Dans la foulée, son porte-parole Dmitri Peskov a précisé que la Russie userait de tout son potentiel pour répliquer aux livraisons d’armes occidentales. À l’automne, M. Poutine avait tenu des propos similaires, interprétés comme une allusion à l’arme nucléaire.

« Quand apparaîtront de nouvelles armes fournies par l’“Occident collectif”, la Russie utilisera pleinement son potentiel existant pour répondre », a dit M. Peskov.

Après de longues tergiversations par crainte de provoquer une aggravation du conflit, les Occidentaux ont finalement accepté d’envoyer des chars modernes à l’Ukraine, des Leopard de conception allemande, des Abrams américains et des Challenger britanniques.

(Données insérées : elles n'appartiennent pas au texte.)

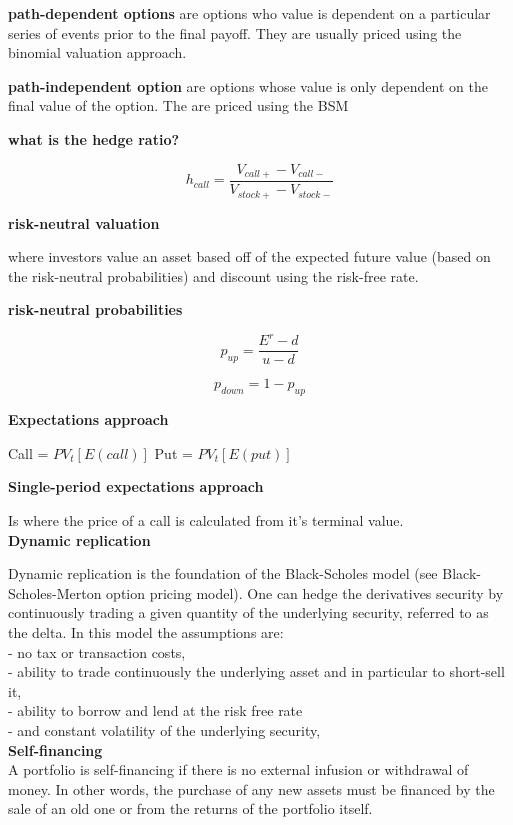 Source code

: \documentclass[12pt]{article}
\begin{document}
\textbf{path-dependent options} are options who value is dependent on a particular series of events prior to the final payoff. They are usually priced using the binomial valuation approach. 

\textbf{path-independent option} are options whose value is only dependent on the final value of the option. The are priced using the BSM

\textbf{what is the hedge ratio?}

$$
h_{call}= \dfrac{V_{call+} - V_{call-}}{V_{stock+} - V_{stock-}}
$$


\textbf{risk-neutral valuation}

where investors value an asset based off of the expected future value (based on the risk-neutral probabilities)  and discount using the risk-free rate. 

\textbf{risk-neutral probabilities}

$$
p_{up} = \dfrac{E^{r} - d}{u - d}
$$

$$
p_{down} = 1 - p_{up} 
$$

\textbf{Expectations approach}

Call = $PV_t[E(call)]$
Put = $PV_t[E(put)]$

\textbf{Single-period expectations approach}

Is where the price of a call is calculated from it's terminal value.  \\

\textbf{Dynamic replication}

Dynamic replication is the foundation of the Black-Scholes model (see Black-Scholes-Merton option pricing model). One can hedge the derivatives security by continuously trading a given quantity of the underlying
security, referred to as the delta. In this model the assumptions are: \\
- no tax or transaction costs, \\
- ability to trade continuously the underlying asset and in particular to short-sell it,  \\
- ability to borrow and lend at the risk free rate  \\
- and constant volatility of the underlying security, \\




\textbf{Self-financing} \\

A portfolio is self-financing if there is no external infusion or withdrawal of money. In other words, the purchase of any new assets must be financed by the sale of an old one or from the returns of the portfolio itself. \\
\end{document}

Mais Kyiv n’a pas obtenu pour l’instant les missiles de haute précision d’une portée de plus de 100 km dont l’armée dit avoir besoin pour frapper les lignes logistiques russes.

Après une série d’humiliants revers à l’automne, le Kremlin a mobilisé des centaines de milliers de réservistes et a multiplié ses attaques terrestres, en particulier dans l’est.

Le président ukrainien Volodymyr Zelensky a emboîté jeudi le pas de son ministre de la Défense Oleksiï Reznikov, déclarant que la Russie préparait une nouvelle attaque d’envergure.

« La Russie est en train de concentrer ses forces, nous le savons tous. Elle veut se venger non seulement de l’Ukraine, mais aussi de l’Europe libre », a-t-il déclaré, au cours d’une conférence de presse en compagnie de la présidente de la Commission européenne Ursula von der Leyen.

M. Reznikov avait relevé mercredi que Moscou se préparait « très sérieusement » pour « tenter quelque chose aux alentours du 24 février », un an après l’invasion russe de l’Ukraine.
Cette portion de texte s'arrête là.